Development in Finland

According to estimates by the Finnish Institute for Health and Welfare, deaths, disability pensions and sick leaves related to smoking as well as smoking breaks cause costs of 535,8–829,5 million euros, depending on the calculation method. Economic burden caused by smoking to society has been estimated to be about 1.3 billion euros every year.

The objective of the Tobacco Act is to end the use of tobacco and other nicotine products by 2030.

Finland is the only country in the world to set up this kind of aim in legislation.  The vision of tobacco-free Finland is feasible, as Finns hold a smoke-free living environment in high regard.

In 2023, the national working group to develop tobacco and nicotine policy, published its proposals how to achieve the Finnish endgame aim. In its report (pdf), the working group emphasizes that the implementation of the proposals is only an intermediate step in ending the use of tobacco and other nicotine products in Finland.  The further actions must be carried out every few years.

Every government until 2030 must investigate and evaluate how to achieve the endgame objective and propose the necessary further actions. The implementation of the actions must be included in every government program.

Achieving the Goal

According to a modelling study published by the National Institute for Health and Welfare in 2023, the current measures are not enough among adults aged 20-64 . Further efforts are needed to achieve the objective. Their forecast suggests that, at the current price development, women will reach the five percent target by the year 2038, while men will not achieve the goal by 2040. The gender difference is mainly due to the more common use of snus, Swedish smokeless tobacco, among men.

Increasing prices has been demonstrated as one of the most effective strategies for diminishing both smoking prevalence and the disparities in smoking rates across diverse demographic groups. If the rate of tobacco price escalation doubles in comparison to the present rate, projections indicate that the objectives outlined in the Tobacco Act could be attained for men by 2035 and for women by 2030.

Researchers highlight the necessity for additional interventions to prevent and diminish the initiation of tobacco and other nicotine product usage. They suggest various measures, including raising the minimum age for purchasing tobacco and nicotine products to 20 years and implementing steps to curtail the supply, such as a substantial reduction in the number of retail outlets.

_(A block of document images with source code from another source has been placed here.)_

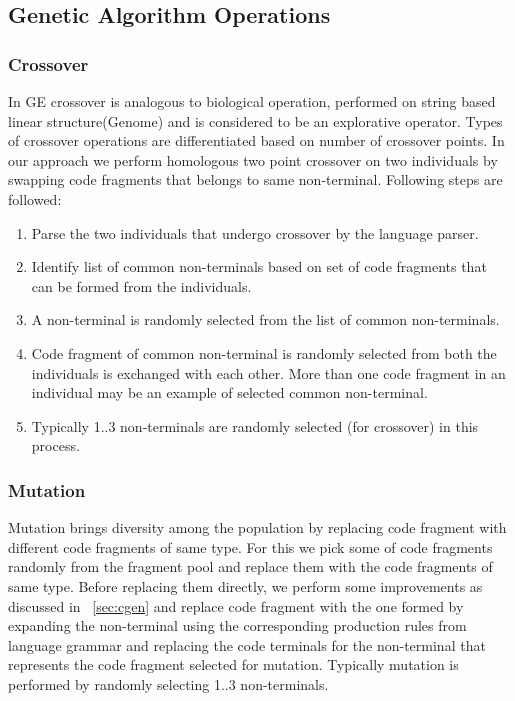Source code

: \documentclass{sig-alternate}
\begin{document}
\subsection{Genetic Algorithm Operations}
\subsubsection{Crossover}
\indent In GE crossover is analogous to biological operation, performed on string based linear structure(Genome) and is considered to be an explorative operator. Types of crossover operations are differentiated based on number of crossover points. In our approach we perform  homologous two point crossover on two individuals by swapping code fragments that belongs to same non-terminal. Following steps are followed:
\begin{enumerate}
\item Parse the two individuals that undergo crossover by the language parser. \item Identify list of common non-terminals based on set of code fragments that can be formed from the individuals.
\item A non-terminal is randomly selected from the list of common non-terminals. 
\item Code fragment of common non-terminal is randomly selected from both the individuals is exchanged with each other. More than one code fragment in an individual may be an example of selected common non-terminal.
\item Typically 1..3 non-terminals are randomly selected (for crossover) in this process. 
\end{enumerate}

\subsubsection{Mutation}
\indent Mutation brings diversity among the population by replacing code fragment with different code fragments of same type. For this we pick some of code fragments randomly from the fragment pool and replace them with the code fragments of same type. Before replacing them directly, we perform some improvements as discussed in ~\autoref{sec:cgen} and replace code fragment with the one formed by expanding the non-terminal using the corresponding production rules from language grammar and replacing the code terminals for the non-terminal that represents the code fragment selected for mutation. Typically mutation is performed by randomly selecting 1..3 non-terminals.
\end{document}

More about the study: Yhteiskuntapolitiikka (2023): Saavutetaanko tupakkalain tavoite? Mallinnustutkimus aikuisväestössä.  (Will the objective of a tobacco and nicotine-free Finland by 2030 be achieved? A modelling study among the Finnish adult population, In Finnish only)

Another study  of 2019 explored stakeholders’ perceptions about the strengths, barriers, solutions and rationale for Finland’s comprehensive but conventional strategy to achieve its nicotine-free goal. The study:  Strategies and barriers to achieving the goal of Finland’s tobacco endgame  by David S Timberlake, Ulla Laitinen, Jaana M Kinnunen, and Arja H Rimpelä  was published in Tobacco Control in May 2019.